07
Apr
Chasing the Unobtainable
Happy Custard
Hello! I’m new to this blogging stuff. So why am I doing this? Well I’m not an attention seeking freak- at least I hope not. I don’t want anybody to know who I am… the content of this blog shall explain why. And if nobody reads this, well that’s a shame because who doesn’t want honest advice and feedback, but at least I shall have gotten so many things off my chest.
And so we begin.
At time of writing I am an 18 year old girl. For what I am about to reveal is to others merely teenage turmoil, self-centred and naive. To me it is why I am what I am.
I came from an all girls faith school with a reputation which concealed the social hubbub and school girl scandals. I left with great grades, in fact excellent grades, but I just wanted to get away from the people I had seen change over one year to become full fledged teenage bitches! As a sensible girl but probably a late developer in that sense, I failed to see the appeal of makeup, drinking until unconscious and boys! Of course that all changed once I left the relatively calm sanctum of the girls school and started at college where the social dilemnas, scandals and pressures escalated.

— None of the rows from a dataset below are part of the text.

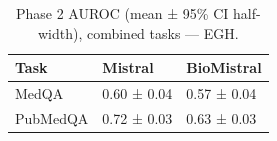 \begin{table}
\caption{Phase 2 AUROC (mean ± 95\% CI half-width), combined tasks — EGH.}
\label{tab:phase2_auroc_all_egh_probe_oof}
\begin{tabular}{lll}
\toprule
Task & Mistral & BioMistral \\
\midrule
MedQA & 0.60 ± 0.04 & 0.57 ± 0.04 \\
PubMedQA & 0.72 ± 0.03 & 0.63 ± 0.03 \\
\bottomrule
\end{tabular}
\end{table}
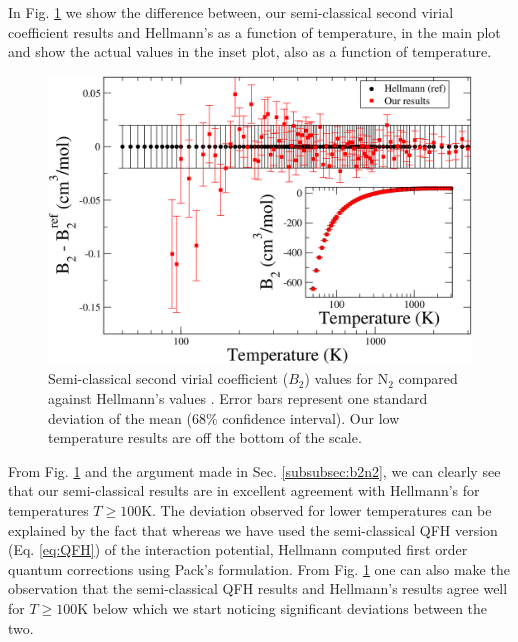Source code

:         In Fig. \ref{fig:B2SCN2} we show the difference between, our semi-classical second virial coefficient results and Hellmann's as a function of temperature, in the main plot and show the actual values in the inset plot, also as a function of temperature.
        \begin{figure}[!htbp]
            \centering
            \includegraphics[scale=0.20,keepaspectratio]{Chapter-5/Figures/B2N2SC9sResults.png}
            \caption{Semi-classical second virial coefficient ($B_2$) values for N$_2$ compared against Hellmann's values \cite{Hellmann2013}. Error bars represent one standard deviation of the mean (68\% confidence interval). Our low temperature results are off the bottom of the scale.}
            \label{fig:B2SCN2}
        \end{figure}
        From Fig. \ref{fig:B2SCN2} and the argument made in Sec. \ref{subsubsec:b2n2}, we can clearly see that our semi-classical results are in excellent agreement with Hellmann's for temperatures $T \ge 100$K. The deviation observed for lower temperatures can be explained by the fact that whereas we have used the semi-classical QFH version (Eq. \eqref{eq:QFH}) of the interaction potential, Hellmann computed first order quantum corrections using Pack's \cite{Pack1983} formulation. From Fig. \ref{fig:B2SCN2} one can also make the observation that the semi-classical QFH results and Hellmann's results agree well for $T \ge 100$K below which we start noticing significant deviations between the two.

Despite leaving high school just glad to get away from the girls I had been to school with, in some instances for 11 years, I was popular. I was fully welcome in three or four friendship groups with ever changing best friends over the years- my mistake from GCSE years onwards was to abandon prior best friends for a new, smaller friendship group I hoped would become my closest confidantes but of course they had known each other intimately since 11, were less conventional and nothing including myself could break their impenitrable bubble. Upon reaching college they dispersed and have not been on speaking terms since. I spent two years chasing the unobtainable as it were, losing out on maintaining tight friendships with previous best friends. So by the time I left I fit in everywhere but if I were truely cherished anywhere I was unaware.

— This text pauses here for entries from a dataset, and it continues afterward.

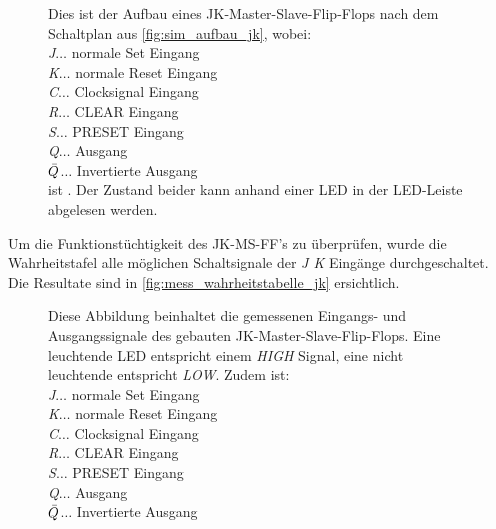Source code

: \documentclass[12pt,english,ngerman]{scrartcl}
\begin{document}
\begin{figure}[H]
  \centering
  \caption{Dies ist der Aufbau eines JK-Master-Slave-Flip-Flops nach dem
  Schaltplan aus \autoref{fig:sim_aufbau_jk}, wobei:\\
    \textit{J}$\dots$ normale Set Eingang\\
    \textit{K}$\dots$ normale Reset Eingang\\
    \textit{C}$\dots$ Clocksignal Eingang\\
    \textit{R}$\dots$ CLEAR Eingang\\
    \textit{S}$\dots$ PRESET Eingang\\
    \textit{Q}$\dots$ Ausgang\\
    \textit{$\Bar{Q}$}$\dots$ Invertierte Ausgang\\
ist . Der Zustand
  beider kann anhand einer LED in der LED-Leiste abgelesen werden.}
  \label{fig:mess_aufbau_jk}
\end{figure}


Um die Funktionstüchtigkeit des JK-MS-FF's zu überprüfen, wurde die
Wahrheitstafel alle möglichen Schaltsignale der \textit{J K} Eingänge
durchgeschaltet. Die Resultate sind in \autoref{fig:mess_wahrheitstabelle_jk}
ersichtlich.

\begin{figure}[H]
  \centering
  \caption{Diese Abbildung beinhaltet die gemessenen Eingangs- und
  Ausgangssignale des gebauten JK-Master-Slave-Flip-Flops. Eine leuchtende
  LED entspricht einem \textit{HIGH} Signal, eine nicht leuchtende entspricht
  \textit{LOW}. Zudem ist:\\ 
    \textit{J}$\dots$ normale Set Eingang\\
    \textit{K}$\dots$ normale Reset Eingang\\
    \textit{C}$\dots$ Clocksignal Eingang\\
    \textit{R}$\dots$ CLEAR Eingang\\
    \textit{S}$\dots$ PRESET Eingang\\
    \textit{Q}$\dots$ Ausgang\\
  \textit{$\Bar{Q}$}$\dots$ Invertierte Ausgang}
\label{fig:mess_wahrheitstabelle_jk}
\end{figure}
\end{document}
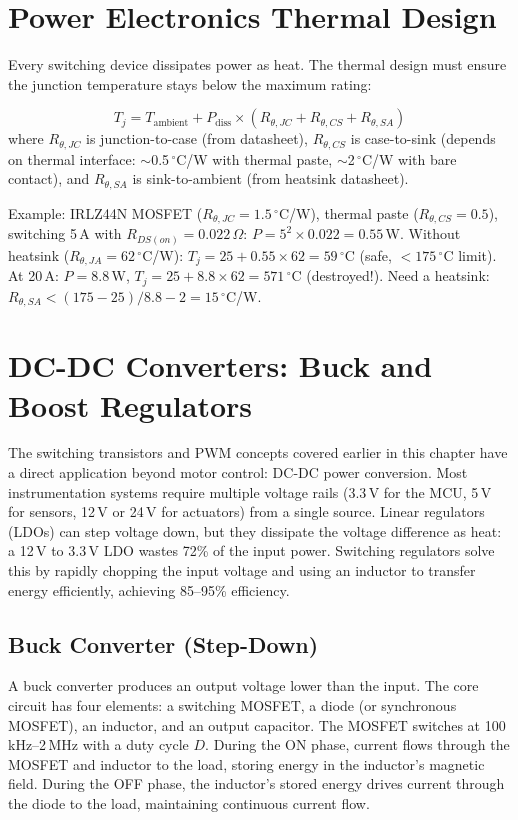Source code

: \documentclass[11pt,letterpaper,twoside,openany]{book}
\newcommand{\degC}{\ensuremath{{}^{\circ}\text{C}}}
\begin{document}
\section{Power Electronics Thermal Design}
Every switching device dissipates power as heat. The thermal design must ensure the junction temperature stays below the maximum rating:

\begin{equation}
T_j = T_{\text{ambient}} + P_{\text{diss}} \times (R_{\theta,JC} + R_{\theta,CS} + R_{\theta,SA})
\end{equation}
where $R_{\theta,JC}$ is junction-to-case (from datasheet), $R_{\theta,CS}$ is case-to-sink (depends on thermal interface: $\sim$0.5\,\degC{}/W with thermal paste, $\sim$2\,\degC{}/W with bare contact), and $R_{\theta,SA}$ is sink-to-ambient (from heatsink datasheet).

Example: IRLZ44N MOSFET ($R_{\theta,JC} = 1.5$\,\degC{}/W), thermal paste ($R_{\theta,CS} = 0.5$), switching 5\,A with $R_{DS(on)} = 0.022\,\Omega$: $P = 5^2 \times 0.022 = 0.55$\,W. Without heatsink ($R_{\theta,JA} = 62$\,\degC{}/W): $T_j = 25 + 0.55 \times 62 = 59$\,\degC{} (safe, $< 175$\,\degC{} limit). At 20\,A: $P = 8.8$\,W, $T_j = 25 + 8.8 \times 62 = 571$\,\degC{} (destroyed!). Need a heatsink: $R_{\theta,SA} < (175-25)/8.8 - 2 = 15$\,\degC{}/W.
\section{DC-DC Converters: Buck and Boost Regulators}

The switching transistors and PWM concepts covered earlier in this chapter have a direct application beyond motor control: DC-DC power conversion. Most instrumentation systems require multiple voltage rails (3.3\,V for the MCU, 5\,V for sensors, 12\,V or 24\,V for actuators) from a single source. Linear regulators (LDOs) can step voltage down, but they dissipate the voltage difference as heat: a 12\,V to 3.3\,V LDO wastes 72\% of the input power. Switching regulators solve this by rapidly chopping the input voltage and using an inductor to transfer energy efficiently, achieving 85--95\% efficiency.

\subsection{Buck Converter (Step-Down)}
A buck converter produces an output voltage lower than the input. The core circuit has four elements: a switching MOSFET, a diode (or synchronous MOSFET), an inductor, and an output capacitor. The MOSFET switches at 100\,kHz--2\,MHz with a duty cycle $D$. During the ON phase, current flows through the MOSFET and inductor to the load, storing energy in the inductor's magnetic field. During the OFF phase, the inductor's stored energy drives current through the diode to the load, maintaining continuous current flow.
\end{document}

And so in college when I, almost instantaneously, became an integral part of a five strong friendship group, I was more than pleased. I was over the moon to have finally found real friends of which two became inseparable from me. Real best friends I had missed out on in high school. And of course by then I had quickly discovered makeup, fashion, and to some extent boys. I didn’t disappear into the college system- I was smart, popular and pretty. With my ‘mixed heritage’ to be P.C, I was different to the 75% of the rest of the college who were of the same ethnic background who had incidentally come from the same local area and thus high schools. I was fresh meat and the novelty didn’t wear off for the rest of the students. Of course this caused resentment amongst other girl groups but I was almost oblivious as I had unknowingly closed myself off to real socialisation, with my girls becoming my all. But that was the way with them and always had been even before me…

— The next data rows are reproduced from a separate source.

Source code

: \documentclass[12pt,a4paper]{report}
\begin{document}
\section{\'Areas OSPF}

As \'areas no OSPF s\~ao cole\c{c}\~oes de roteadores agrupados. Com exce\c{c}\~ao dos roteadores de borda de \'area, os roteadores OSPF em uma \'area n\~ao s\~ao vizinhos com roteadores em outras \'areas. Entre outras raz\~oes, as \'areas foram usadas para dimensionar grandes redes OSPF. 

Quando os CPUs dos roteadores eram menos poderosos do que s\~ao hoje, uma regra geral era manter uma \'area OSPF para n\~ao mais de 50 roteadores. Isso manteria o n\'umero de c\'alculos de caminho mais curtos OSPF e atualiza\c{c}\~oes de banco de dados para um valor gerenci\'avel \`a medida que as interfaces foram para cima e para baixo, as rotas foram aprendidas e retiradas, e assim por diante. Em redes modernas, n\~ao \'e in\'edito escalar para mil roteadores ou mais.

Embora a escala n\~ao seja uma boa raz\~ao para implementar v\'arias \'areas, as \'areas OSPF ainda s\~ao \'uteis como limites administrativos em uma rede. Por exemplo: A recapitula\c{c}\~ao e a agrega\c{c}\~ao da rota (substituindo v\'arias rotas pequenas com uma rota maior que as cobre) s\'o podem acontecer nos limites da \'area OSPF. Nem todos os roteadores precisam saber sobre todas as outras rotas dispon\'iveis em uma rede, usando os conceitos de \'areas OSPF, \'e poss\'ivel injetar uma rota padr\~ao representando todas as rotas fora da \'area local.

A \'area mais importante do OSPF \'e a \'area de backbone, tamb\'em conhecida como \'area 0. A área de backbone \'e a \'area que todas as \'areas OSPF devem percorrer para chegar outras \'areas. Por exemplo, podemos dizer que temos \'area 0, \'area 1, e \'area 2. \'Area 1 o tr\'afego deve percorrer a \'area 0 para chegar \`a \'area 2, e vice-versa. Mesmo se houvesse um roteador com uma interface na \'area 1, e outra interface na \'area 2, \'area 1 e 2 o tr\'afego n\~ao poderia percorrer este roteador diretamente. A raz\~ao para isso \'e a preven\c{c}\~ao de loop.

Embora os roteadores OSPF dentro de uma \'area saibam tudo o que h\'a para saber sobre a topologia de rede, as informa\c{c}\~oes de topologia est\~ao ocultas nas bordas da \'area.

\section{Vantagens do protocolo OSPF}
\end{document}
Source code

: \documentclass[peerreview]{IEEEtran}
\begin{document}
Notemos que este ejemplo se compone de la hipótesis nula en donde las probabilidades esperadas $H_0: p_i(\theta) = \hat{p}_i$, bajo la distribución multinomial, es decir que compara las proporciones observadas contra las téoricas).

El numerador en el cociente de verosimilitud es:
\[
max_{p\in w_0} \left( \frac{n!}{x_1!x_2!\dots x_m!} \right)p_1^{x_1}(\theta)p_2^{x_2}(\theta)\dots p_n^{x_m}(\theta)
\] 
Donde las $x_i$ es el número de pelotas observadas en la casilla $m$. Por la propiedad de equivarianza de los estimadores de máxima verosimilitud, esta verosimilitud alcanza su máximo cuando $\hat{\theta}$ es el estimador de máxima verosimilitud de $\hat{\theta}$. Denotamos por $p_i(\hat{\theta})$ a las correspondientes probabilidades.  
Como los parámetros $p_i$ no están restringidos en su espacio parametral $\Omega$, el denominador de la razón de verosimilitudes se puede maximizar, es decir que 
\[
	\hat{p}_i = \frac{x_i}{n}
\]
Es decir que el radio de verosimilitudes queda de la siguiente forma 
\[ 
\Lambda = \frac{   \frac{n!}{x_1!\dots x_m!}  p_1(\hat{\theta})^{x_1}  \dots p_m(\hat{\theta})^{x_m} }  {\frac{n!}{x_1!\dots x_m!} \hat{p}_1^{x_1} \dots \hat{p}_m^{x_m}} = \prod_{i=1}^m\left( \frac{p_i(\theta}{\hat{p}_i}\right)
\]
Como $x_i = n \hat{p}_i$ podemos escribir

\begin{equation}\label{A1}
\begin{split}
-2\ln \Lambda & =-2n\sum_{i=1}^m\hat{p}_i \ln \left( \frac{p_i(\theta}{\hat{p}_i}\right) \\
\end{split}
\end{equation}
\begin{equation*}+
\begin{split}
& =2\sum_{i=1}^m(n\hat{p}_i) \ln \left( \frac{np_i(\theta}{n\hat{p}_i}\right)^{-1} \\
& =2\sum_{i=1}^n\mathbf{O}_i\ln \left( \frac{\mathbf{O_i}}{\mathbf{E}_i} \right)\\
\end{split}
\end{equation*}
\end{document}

We all know one friendship group who does it- some purposely and others just don’t realise until it is too late. They mainly speak to each other, socialise with each other, text each other. They study together and eat, yes, together. Sometimes you have to remove yourself from that situation to realise how cocooned you have become, have many wonderful and diverse people you are missing out on truely knowing, and how many social skills you have lost! For me, it was more the case that I was removed from that situation.